◆ What is being asked
Start to finish, return the listing below exactly, pictures excluded.

◆ Record set
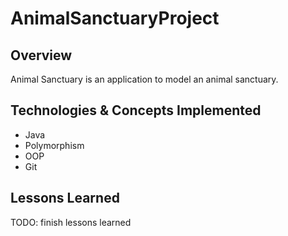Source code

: # AnimalSanctuaryProject

## Overview
Animal Sanctuary is an application to model an animal sanctuary. 

## Technologies & Concepts Implemented
* Java
* Polymorphism
* OOP
* Git


## Lessons Learned

TODO: finish lessons learned
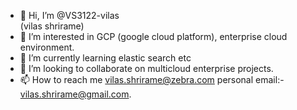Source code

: - 👋 Hi, I’m @VS3122-vilas  
   (vilas shrirame)
- 👀 I’m interested in GCP (google cloud platform), enterprise cloud environment.
- 🌱 I’m currently learning elastic search etc
- 💞️ I’m looking to collaborate on multicloud enterprise projects.
- 📫 How to reach me vilas.shrirame@zebra.com
personal email:- vilas.shrirame@gmail.com.


<!---
VS3122-vilas/VS3122-vilas is a ✨ special ✨ repository because its `README.md` (this file) appears on your GitHub profile.
You can click the Preview link to take a look at your changes.
--->
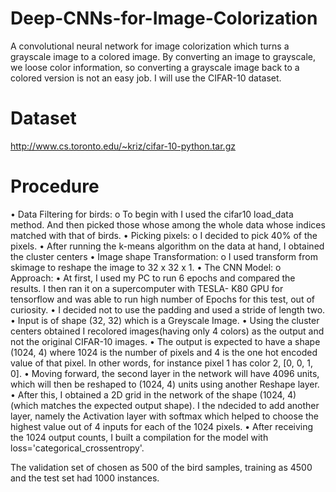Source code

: # Deep-CNNs-for-Image-Colorization

A convolutional neural network for image colorization which turns a grayscale image to a colored image. By converting an image to grayscale, we loose color information, so converting a grayscale image back to a colored version is not an easy job. I will use the CIFAR-10 dataset.

# Dataset
http://www.cs.toronto.edu/~kriz/cifar-10-python.tar.gz

# Procedure

•	Data Filtering for birds:
o	To begin with I used the cifar10 load_data method. And then picked those whose among the whole data whose indices matched with that of birds.
•	Picking pixels:
o	 I decided to pick 40% of the pixels.
•	After running the k-means algorithm on the data at hand, I obtained the cluster centers
•	Image shape Transformation:
o	I used transform from skimage to reshape the image to 32 x 32 x 1. 
•	The CNN Model:
o	Approach:
•	At first, I used my PC to run 6 epochs and compared the results. I then ran it on a supercomputer with TESLA- K80 GPU for tensorflow and was able to run high number of Epochs for this test, out of curiosity.
•	I decided not to use the padding and used a stride of length two.
•	Input is of shape (32, 32) which is a Greyscale Image. 
•	Using the cluster centers obtained I recolored images(having only 4 colors) as the output and not the original CIFAR-10 images.
•	The output is expected to have a shape (1024, 4) where 1024 is the number of pixels and 4 is the one hot encoded value of that pixel. In other words, for instance pixel 1 has color 2, [0, 0, 1, 0]. 
•	Moving forward, the second layer in the network will have 4096 units, which will then be reshaped to (1024, 4) units using another Reshape layer. 
•	After this, I obtained a 2D grid in the network of the shape (1024, 4) (which matches the expected output shape). I the ndecided to add another layer, namely the Activation layer with softmax which helped to choose the highest value out of 4 inputs for each of the 1024 pixels. 
•	After receiving the 1024 output counts, I built a compilation for the model with loss='categorical_crossentropy'.

The validation set of chosen as 500 of the bird samples, training as 4500 and the test set had 1000 instances.
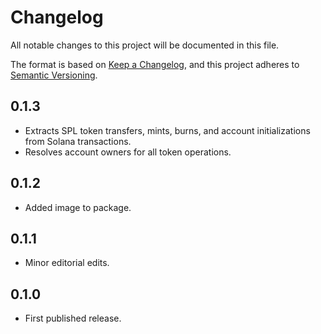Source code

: # Changelog

All notable changes to this project will be documented in this file.

The format is based on [Keep a Changelog](https://keepachangelog.com/en/1.0.0/),
and this project adheres to [Semantic Versioning](https://semver.org/spec/v2.0.0.html).

## 0.1.3

* Extracts SPL token transfers, mints, burns, and account initializations from Solana transactions.
* Resolves account owners for all token operations.

## 0.1.2

* Added image to package.

## 0.1.1

* Minor editorial edits.

## 0.1.0

* First published release.
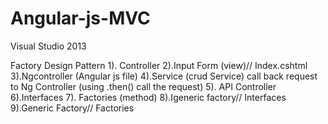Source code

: # Angular-js-MVC
Visual Studio 2013

Factory Design Pattern
1). Controller
2).Input Form (view)// Index.cshtml
3).Ngcontroller (Angular js file)
4).Service (crud Service) call back request to Ng Controller (using .then() call the request)
5). API Controller
6).Interfaces
7). Factories (method)
8).Igeneric factory// Interfaces
9).Generic Factory// Factories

◆ Finished task
Source code

: # AnimalSanctuaryProject

## Overview
Animal Sanctuary is an application to model an animal sanctuary. 

## Technologies & Concepts Implemented
* Java
* Polymorphism
* OOP
* Git


## Lessons Learned

TODO: finish lessons learned
Source code

: - 👋 Hi, I’m @VS3122-vilas  
   (vilas shrirame)
- 👀 I’m interested in GCP (google cloud platform), enterprise cloud environment.
- 🌱 I’m currently learning elastic search etc
- 💞️ I’m looking to collaborate on multicloud enterprise projects.
- 📫 How to reach me vilas.shrirame@zebra.com
personal email:- vilas.shrirame@gmail.com.


<!---
VS3122-vilas/VS3122-vilas is a ✨ special ✨ repository because its `README.md` (this file) appears on your GitHub profile.
You can click the Preview link to take a look at your changes.
--->
Source code

: # Deep-CNNs-for-Image-Colorization

A convolutional neural network for image colorization which turns a grayscale image to a colored image. By converting an image to grayscale, we loose color information, so converting a grayscale image back to a colored version is not an easy job. I will use the CIFAR-10 dataset.

# Dataset
http://www.cs.toronto.edu/~kriz/cifar-10-python.tar.gz

# Procedure

•	Data Filtering for birds:
o	To begin with I used the cifar10 load_data method. And then picked those whose among the whole data whose indices matched with that of birds.
•	Picking pixels:
o	 I decided to pick 40% of the pixels.
•	After running the k-means algorithm on the data at hand, I obtained the cluster centers
•	Image shape Transformation:
o	I used transform from skimage to reshape the image to 32 x 32 x 1. 
•	The CNN Model:
o	Approach:
•	At first, I used my PC to run 6 epochs and compared the results. I then ran it on a supercomputer with TESLA- K80 GPU for tensorflow and was able to run high number of Epochs for this test, out of curiosity.
•	I decided not to use the padding and used a stride of length two.
•	Input is of shape (32, 32) which is a Greyscale Image. 
•	Using the cluster centers obtained I recolored images(having only 4 colors) as the output and not the original CIFAR-10 images.
•	The output is expected to have a shape (1024, 4) where 1024 is the number of pixels and 4 is the one hot encoded value of that pixel. In other words, for instance pixel 1 has color 2, [0, 0, 1, 0]. 
•	Moving forward, the second layer in the network will have 4096 units, which will then be reshaped to (1024, 4) units using another Reshape layer. 
•	After this, I obtained a 2D grid in the network of the shape (1024, 4) (which matches the expected output shape). I the ndecided to add another layer, namely the Activation layer with softmax which helped to choose the highest value out of 4 inputs for each of the 1024 pixels. 
•	After receiving the 1024 output counts, I built a compilation for the model with loss='categorical_crossentropy'.

The validation set of chosen as 500 of the bird samples, training as 4500 and the test set had 1000 instances.
Source code

: # Changelog

All notable changes to this project will be documented in this file.

The format is based on [Keep a Changelog](https://keepachangelog.com/en/1.0.0/),
and this project adheres to [Semantic Versioning](https://semver.org/spec/v2.0.0.html).

## 0.1.3

* Extracts SPL token transfers, mints, burns, and account initializations from Solana transactions.
* Resolves account owners for all token operations.

## 0.1.2

* Added image to package.

## 0.1.1

* Minor editorial edits.

## 0.1.0

* First published release.
Source code

: # Angular-js-MVC
Visual Studio 2013

Factory Design Pattern
1). Controller
2).Input Form (view)// Index.cshtml
3).Ngcontroller (Angular js file)
4).Service (crud Service) call back request to Ng Controller (using .then() call the request)
5). API Controller
6).Interfaces
7). Factories (method)
8).Igeneric factory// Interfaces
9).Generic Factory// Factories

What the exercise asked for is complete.